[Aim of the task] From the listing below, reproduce word for word the part that opens with the line containing "### 32 delete gallery image" and closes with the line containing "### 41 cart route and header display"; reproduce nothing else.

Data shown below:

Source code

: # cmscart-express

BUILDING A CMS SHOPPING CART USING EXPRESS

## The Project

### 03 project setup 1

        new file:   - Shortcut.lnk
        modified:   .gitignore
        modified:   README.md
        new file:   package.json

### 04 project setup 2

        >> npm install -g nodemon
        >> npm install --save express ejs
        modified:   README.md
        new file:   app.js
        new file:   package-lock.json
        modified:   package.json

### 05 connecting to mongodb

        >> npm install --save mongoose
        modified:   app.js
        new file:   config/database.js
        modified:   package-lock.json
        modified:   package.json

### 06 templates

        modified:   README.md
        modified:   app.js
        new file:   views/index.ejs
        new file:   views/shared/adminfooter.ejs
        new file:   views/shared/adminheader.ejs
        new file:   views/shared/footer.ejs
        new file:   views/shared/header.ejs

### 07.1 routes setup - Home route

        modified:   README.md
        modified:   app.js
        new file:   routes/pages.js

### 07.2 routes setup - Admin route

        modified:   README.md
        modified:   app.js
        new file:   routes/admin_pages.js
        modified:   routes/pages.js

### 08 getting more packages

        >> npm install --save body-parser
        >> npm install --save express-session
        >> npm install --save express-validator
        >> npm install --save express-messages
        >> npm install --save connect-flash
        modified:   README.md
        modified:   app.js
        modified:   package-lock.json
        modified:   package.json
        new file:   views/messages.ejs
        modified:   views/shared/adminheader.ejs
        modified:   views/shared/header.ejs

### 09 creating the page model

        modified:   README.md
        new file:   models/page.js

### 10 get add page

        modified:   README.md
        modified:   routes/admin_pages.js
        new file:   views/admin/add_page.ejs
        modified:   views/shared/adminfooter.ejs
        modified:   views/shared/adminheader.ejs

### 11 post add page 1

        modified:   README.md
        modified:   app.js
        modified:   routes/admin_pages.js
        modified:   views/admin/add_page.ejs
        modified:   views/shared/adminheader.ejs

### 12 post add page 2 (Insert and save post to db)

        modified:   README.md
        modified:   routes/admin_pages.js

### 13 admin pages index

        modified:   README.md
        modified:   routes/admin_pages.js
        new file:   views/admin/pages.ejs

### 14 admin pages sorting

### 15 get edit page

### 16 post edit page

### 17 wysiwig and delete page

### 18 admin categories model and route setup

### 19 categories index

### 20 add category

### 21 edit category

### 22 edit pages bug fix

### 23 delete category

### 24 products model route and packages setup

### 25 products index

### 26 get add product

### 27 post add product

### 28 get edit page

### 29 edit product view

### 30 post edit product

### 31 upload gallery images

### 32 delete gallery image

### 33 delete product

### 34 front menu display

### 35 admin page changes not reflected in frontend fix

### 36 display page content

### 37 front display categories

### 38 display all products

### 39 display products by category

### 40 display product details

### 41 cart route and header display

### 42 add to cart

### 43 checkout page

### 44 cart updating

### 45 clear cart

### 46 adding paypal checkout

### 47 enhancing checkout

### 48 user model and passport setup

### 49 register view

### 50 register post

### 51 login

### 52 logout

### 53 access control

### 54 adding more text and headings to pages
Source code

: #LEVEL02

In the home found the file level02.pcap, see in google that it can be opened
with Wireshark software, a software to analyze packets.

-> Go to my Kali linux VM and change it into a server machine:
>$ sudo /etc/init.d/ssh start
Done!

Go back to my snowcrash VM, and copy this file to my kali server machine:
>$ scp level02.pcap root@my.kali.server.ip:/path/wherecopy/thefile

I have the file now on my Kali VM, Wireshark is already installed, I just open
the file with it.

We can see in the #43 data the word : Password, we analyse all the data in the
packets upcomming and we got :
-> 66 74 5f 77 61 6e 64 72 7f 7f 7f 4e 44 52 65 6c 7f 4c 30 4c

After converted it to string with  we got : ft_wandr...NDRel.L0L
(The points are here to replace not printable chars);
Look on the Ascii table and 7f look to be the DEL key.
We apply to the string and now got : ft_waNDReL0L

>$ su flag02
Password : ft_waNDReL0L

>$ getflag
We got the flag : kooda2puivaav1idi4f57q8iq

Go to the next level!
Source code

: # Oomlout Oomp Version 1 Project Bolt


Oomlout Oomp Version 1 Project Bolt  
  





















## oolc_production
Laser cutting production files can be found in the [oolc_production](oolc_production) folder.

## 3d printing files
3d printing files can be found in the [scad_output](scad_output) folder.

End of Data shown.

[Exercise solution]
### 32 delete gallery image

### 33 delete product

### 34 front menu display

### 35 admin page changes not reflected in frontend fix

### 36 display page content

### 37 front display categories

### 38 display all products

### 39 display products by category

### 40 display product details

### 41 cart route and header display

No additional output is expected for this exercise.